-- EXCERPTED RECORDS follows --

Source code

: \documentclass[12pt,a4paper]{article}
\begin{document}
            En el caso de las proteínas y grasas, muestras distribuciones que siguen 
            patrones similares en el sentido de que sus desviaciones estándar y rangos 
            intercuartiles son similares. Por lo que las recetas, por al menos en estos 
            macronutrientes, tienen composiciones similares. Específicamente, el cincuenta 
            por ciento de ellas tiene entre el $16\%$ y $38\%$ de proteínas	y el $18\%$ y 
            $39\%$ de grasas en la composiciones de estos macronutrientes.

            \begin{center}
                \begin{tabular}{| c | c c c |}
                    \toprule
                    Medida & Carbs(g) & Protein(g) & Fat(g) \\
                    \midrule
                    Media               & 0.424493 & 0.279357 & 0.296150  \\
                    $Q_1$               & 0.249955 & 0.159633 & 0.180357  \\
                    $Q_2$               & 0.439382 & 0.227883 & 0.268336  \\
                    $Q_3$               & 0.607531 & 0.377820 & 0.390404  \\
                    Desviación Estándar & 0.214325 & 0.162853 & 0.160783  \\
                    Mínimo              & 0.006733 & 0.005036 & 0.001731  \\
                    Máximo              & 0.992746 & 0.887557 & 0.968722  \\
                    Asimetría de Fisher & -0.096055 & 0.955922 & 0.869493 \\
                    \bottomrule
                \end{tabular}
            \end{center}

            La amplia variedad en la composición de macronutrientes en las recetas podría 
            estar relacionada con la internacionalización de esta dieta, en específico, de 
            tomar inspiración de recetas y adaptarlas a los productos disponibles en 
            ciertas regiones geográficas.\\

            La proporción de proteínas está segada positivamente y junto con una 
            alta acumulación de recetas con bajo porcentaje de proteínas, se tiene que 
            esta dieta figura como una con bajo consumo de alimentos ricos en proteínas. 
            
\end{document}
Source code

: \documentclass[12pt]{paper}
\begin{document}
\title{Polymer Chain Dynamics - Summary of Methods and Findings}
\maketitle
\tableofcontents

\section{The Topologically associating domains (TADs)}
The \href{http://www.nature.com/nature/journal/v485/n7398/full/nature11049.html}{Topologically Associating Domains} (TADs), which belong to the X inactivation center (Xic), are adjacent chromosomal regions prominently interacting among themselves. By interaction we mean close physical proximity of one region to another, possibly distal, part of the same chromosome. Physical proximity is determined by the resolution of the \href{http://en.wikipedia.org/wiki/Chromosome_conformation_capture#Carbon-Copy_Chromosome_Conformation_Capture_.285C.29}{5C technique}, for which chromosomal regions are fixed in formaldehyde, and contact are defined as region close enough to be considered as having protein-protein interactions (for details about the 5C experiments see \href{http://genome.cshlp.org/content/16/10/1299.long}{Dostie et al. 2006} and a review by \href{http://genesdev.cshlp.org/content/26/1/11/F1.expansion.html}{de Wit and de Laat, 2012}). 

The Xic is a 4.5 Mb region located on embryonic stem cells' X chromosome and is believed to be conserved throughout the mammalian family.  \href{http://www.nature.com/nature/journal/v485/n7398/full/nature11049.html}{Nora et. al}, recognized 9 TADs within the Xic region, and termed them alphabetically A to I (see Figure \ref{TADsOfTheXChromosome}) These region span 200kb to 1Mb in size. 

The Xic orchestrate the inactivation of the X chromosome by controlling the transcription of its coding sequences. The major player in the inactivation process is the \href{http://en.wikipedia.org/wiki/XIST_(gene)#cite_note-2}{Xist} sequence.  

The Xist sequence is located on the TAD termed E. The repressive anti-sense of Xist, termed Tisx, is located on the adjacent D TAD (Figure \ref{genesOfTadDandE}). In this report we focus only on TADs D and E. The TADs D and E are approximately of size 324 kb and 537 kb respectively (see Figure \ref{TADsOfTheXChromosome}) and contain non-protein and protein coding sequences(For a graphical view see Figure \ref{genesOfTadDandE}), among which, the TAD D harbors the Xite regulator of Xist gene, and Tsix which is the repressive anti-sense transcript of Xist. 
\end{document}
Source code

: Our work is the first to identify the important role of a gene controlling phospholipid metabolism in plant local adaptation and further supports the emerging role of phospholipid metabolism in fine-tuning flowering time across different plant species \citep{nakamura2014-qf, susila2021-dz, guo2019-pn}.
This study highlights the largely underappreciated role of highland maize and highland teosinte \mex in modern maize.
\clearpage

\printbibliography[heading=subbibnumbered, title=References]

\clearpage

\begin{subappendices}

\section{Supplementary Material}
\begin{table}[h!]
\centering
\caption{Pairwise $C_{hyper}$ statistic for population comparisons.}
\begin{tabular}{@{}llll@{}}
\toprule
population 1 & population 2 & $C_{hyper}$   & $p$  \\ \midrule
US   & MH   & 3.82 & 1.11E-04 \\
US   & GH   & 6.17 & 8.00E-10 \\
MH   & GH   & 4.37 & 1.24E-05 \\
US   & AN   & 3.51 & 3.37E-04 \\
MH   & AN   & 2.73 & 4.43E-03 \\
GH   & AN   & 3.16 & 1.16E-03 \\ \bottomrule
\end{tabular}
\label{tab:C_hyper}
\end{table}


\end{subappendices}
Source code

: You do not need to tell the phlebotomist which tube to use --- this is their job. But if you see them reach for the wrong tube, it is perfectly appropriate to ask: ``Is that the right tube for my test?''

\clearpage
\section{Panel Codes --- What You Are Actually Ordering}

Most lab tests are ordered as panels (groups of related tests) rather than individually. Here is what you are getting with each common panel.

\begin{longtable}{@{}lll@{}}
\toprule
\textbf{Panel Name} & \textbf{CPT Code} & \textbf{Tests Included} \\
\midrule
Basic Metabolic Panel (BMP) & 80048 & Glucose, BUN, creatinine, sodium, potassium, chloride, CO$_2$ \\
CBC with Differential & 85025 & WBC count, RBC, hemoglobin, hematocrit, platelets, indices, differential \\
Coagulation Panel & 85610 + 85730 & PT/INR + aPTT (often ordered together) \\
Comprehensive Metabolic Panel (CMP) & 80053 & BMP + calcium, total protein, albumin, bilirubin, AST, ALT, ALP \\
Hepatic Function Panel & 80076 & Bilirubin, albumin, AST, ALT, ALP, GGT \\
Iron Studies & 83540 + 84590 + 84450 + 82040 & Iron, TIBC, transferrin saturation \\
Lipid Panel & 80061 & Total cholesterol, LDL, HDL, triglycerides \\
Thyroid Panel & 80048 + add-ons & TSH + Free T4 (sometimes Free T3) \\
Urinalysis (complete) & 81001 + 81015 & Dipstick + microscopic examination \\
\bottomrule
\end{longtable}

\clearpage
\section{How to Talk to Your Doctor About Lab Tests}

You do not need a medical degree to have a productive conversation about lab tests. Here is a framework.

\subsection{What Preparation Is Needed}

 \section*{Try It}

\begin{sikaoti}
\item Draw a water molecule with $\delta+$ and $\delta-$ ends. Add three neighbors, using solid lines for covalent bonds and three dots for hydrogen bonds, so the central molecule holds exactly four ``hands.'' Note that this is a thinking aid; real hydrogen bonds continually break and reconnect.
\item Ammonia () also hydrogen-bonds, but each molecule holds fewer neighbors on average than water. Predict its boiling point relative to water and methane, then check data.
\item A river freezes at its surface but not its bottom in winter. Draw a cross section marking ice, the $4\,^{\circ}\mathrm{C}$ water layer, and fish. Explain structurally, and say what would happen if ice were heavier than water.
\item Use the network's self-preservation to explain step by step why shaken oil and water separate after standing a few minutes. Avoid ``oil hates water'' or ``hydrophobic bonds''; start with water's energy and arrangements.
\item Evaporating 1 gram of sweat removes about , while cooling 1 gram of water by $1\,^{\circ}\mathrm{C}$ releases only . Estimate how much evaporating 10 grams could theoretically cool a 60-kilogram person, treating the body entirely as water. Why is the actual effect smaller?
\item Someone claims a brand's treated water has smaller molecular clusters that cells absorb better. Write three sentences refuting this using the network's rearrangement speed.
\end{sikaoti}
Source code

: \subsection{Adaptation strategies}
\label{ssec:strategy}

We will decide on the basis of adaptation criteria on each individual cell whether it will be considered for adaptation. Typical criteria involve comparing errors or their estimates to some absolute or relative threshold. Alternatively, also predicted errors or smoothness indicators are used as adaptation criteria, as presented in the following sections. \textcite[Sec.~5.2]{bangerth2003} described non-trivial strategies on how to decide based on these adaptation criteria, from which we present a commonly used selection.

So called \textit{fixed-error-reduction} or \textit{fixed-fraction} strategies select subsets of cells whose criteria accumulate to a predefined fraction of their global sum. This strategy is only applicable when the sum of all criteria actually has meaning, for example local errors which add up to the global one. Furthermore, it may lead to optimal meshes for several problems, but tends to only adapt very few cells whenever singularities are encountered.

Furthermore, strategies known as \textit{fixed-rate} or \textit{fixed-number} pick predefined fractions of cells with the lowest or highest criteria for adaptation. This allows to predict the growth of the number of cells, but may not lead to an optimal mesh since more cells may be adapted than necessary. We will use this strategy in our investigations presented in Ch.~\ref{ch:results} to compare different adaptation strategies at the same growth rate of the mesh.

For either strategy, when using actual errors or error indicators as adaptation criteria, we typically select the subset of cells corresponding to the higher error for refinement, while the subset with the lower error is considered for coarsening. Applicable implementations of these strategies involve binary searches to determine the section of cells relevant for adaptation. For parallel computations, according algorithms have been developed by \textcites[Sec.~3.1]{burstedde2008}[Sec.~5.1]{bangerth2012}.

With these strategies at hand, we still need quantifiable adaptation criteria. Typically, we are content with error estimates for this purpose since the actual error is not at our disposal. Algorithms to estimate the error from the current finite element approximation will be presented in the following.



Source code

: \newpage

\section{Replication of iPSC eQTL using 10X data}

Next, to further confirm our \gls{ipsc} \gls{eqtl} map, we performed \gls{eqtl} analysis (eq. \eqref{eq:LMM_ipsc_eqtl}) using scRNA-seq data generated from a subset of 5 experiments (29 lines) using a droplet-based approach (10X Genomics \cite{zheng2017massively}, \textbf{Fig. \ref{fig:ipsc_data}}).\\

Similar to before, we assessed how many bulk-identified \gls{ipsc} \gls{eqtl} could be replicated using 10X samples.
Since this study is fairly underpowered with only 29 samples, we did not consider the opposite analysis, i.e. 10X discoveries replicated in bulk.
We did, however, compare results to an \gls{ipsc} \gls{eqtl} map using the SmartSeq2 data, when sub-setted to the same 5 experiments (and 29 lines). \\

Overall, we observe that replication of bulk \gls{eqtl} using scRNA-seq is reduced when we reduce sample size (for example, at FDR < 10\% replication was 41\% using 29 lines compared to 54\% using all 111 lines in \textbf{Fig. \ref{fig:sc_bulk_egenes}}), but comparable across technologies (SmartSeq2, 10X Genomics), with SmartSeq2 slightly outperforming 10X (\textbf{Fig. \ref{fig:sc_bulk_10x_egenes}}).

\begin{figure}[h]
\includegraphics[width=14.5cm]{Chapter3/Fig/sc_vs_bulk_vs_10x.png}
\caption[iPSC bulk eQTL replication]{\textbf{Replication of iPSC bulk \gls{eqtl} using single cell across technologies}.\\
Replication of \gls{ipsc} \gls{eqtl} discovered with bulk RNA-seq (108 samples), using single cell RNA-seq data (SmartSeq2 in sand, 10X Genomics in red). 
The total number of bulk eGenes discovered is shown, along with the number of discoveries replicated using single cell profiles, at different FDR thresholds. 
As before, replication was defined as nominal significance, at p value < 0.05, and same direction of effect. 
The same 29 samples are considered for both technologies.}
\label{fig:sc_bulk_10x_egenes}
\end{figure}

-- EXCERPTED RECORDS concluded --

#### WORK REQUIRED:
Show me each line of the listing above with "subappendices" in it.

#### ANSWER TO THIS EXERCISE:
\begin{subappendices}
\end{subappendices}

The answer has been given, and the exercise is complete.